— How to complete this task —
Pull every line holding the string "Office" from the records below.

— Records shown —
++++

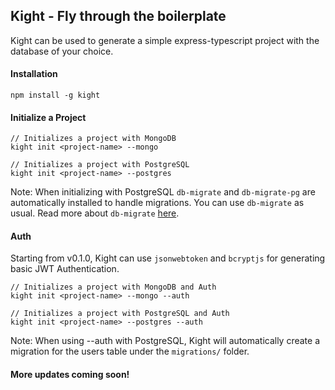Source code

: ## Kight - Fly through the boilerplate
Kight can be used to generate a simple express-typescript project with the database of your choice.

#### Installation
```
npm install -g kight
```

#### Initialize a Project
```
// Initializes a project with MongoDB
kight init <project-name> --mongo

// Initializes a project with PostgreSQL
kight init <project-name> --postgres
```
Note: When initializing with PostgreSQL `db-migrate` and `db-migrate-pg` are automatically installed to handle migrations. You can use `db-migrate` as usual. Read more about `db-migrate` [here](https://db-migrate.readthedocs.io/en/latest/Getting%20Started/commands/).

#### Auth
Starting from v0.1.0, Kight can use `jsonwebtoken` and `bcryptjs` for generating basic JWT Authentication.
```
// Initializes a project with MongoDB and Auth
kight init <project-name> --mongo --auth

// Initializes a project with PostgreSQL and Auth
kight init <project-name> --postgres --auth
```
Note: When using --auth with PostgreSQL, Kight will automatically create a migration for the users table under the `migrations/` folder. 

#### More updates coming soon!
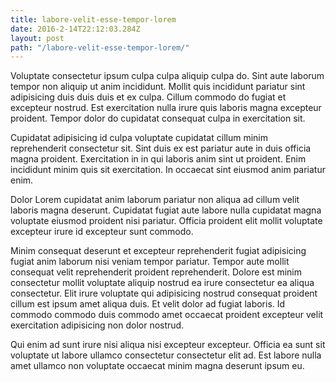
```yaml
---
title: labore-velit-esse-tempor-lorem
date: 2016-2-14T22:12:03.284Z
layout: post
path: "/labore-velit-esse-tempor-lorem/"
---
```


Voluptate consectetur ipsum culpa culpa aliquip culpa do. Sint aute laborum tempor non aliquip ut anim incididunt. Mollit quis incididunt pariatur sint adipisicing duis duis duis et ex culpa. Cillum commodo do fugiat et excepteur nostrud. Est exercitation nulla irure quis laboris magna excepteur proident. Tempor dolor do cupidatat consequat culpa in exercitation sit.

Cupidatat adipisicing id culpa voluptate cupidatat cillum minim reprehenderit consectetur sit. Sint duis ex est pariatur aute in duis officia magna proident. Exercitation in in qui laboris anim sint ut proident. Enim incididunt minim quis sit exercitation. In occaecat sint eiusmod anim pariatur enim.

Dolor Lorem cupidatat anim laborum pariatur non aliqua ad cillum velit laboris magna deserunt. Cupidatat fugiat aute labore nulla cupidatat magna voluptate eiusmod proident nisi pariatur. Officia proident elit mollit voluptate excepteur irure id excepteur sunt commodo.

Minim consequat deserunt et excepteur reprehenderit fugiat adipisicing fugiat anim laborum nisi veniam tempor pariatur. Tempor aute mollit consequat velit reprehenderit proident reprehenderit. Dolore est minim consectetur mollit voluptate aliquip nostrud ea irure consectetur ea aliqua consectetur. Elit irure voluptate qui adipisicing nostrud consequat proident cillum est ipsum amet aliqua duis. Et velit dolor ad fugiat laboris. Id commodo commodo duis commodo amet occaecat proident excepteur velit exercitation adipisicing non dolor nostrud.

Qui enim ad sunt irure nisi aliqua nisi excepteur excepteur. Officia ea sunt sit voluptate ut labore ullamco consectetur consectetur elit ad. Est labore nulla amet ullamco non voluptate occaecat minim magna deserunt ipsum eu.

++++

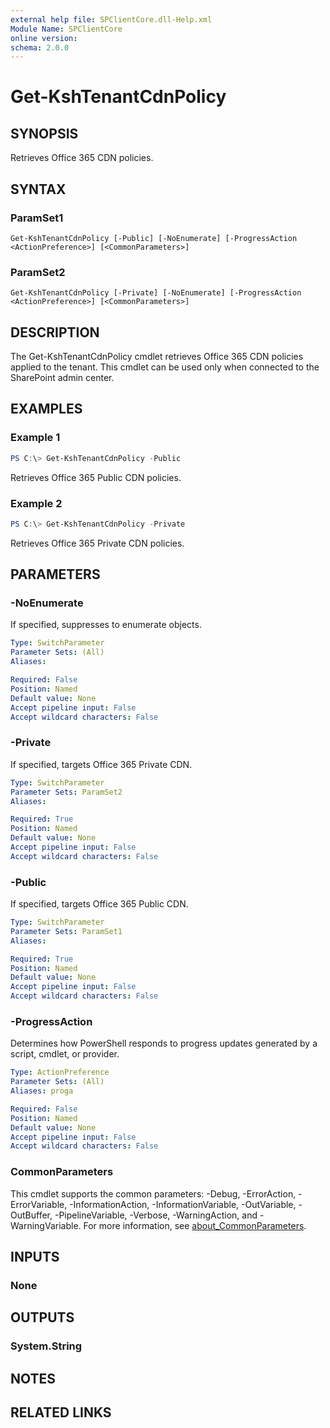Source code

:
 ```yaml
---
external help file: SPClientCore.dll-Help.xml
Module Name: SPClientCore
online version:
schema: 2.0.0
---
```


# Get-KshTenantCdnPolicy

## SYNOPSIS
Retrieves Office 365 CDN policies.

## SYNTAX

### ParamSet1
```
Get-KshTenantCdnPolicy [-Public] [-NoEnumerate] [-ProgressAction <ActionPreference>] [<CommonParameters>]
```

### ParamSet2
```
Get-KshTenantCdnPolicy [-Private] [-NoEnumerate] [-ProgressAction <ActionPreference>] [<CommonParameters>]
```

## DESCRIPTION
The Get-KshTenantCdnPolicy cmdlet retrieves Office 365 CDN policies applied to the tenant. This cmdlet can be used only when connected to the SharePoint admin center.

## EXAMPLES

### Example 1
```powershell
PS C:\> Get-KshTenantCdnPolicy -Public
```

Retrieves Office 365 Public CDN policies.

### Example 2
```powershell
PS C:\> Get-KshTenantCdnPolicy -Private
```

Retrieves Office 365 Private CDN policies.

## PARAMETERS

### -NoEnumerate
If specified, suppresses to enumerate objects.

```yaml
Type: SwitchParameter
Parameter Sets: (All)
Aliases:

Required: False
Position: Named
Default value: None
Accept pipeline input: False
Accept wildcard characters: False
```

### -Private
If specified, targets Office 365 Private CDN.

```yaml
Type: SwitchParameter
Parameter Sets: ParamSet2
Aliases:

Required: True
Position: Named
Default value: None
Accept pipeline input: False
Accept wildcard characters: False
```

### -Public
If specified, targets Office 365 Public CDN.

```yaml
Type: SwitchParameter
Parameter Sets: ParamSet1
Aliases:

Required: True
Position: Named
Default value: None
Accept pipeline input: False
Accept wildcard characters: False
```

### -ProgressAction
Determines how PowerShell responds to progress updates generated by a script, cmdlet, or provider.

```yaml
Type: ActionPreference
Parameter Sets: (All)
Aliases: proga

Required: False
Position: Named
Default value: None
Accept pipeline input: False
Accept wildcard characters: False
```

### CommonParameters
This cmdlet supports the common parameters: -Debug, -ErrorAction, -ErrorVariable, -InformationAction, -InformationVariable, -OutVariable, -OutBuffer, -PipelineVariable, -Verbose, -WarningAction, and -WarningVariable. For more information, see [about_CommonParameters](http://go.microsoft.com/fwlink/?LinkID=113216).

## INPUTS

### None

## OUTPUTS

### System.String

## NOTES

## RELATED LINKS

++++

— Output of the exercise —
Retrieves Office 365 CDN policies.
The Get-KshTenantCdnPolicy cmdlet retrieves Office 365 CDN policies applied to the tenant. This cmdlet can be used only when connected to the SharePoint admin center.
Retrieves Office 365 Public CDN policies.
Retrieves Office 365 Private CDN policies.
If specified, targets Office 365 Private CDN.
If specified, targets Office 365 Public CDN.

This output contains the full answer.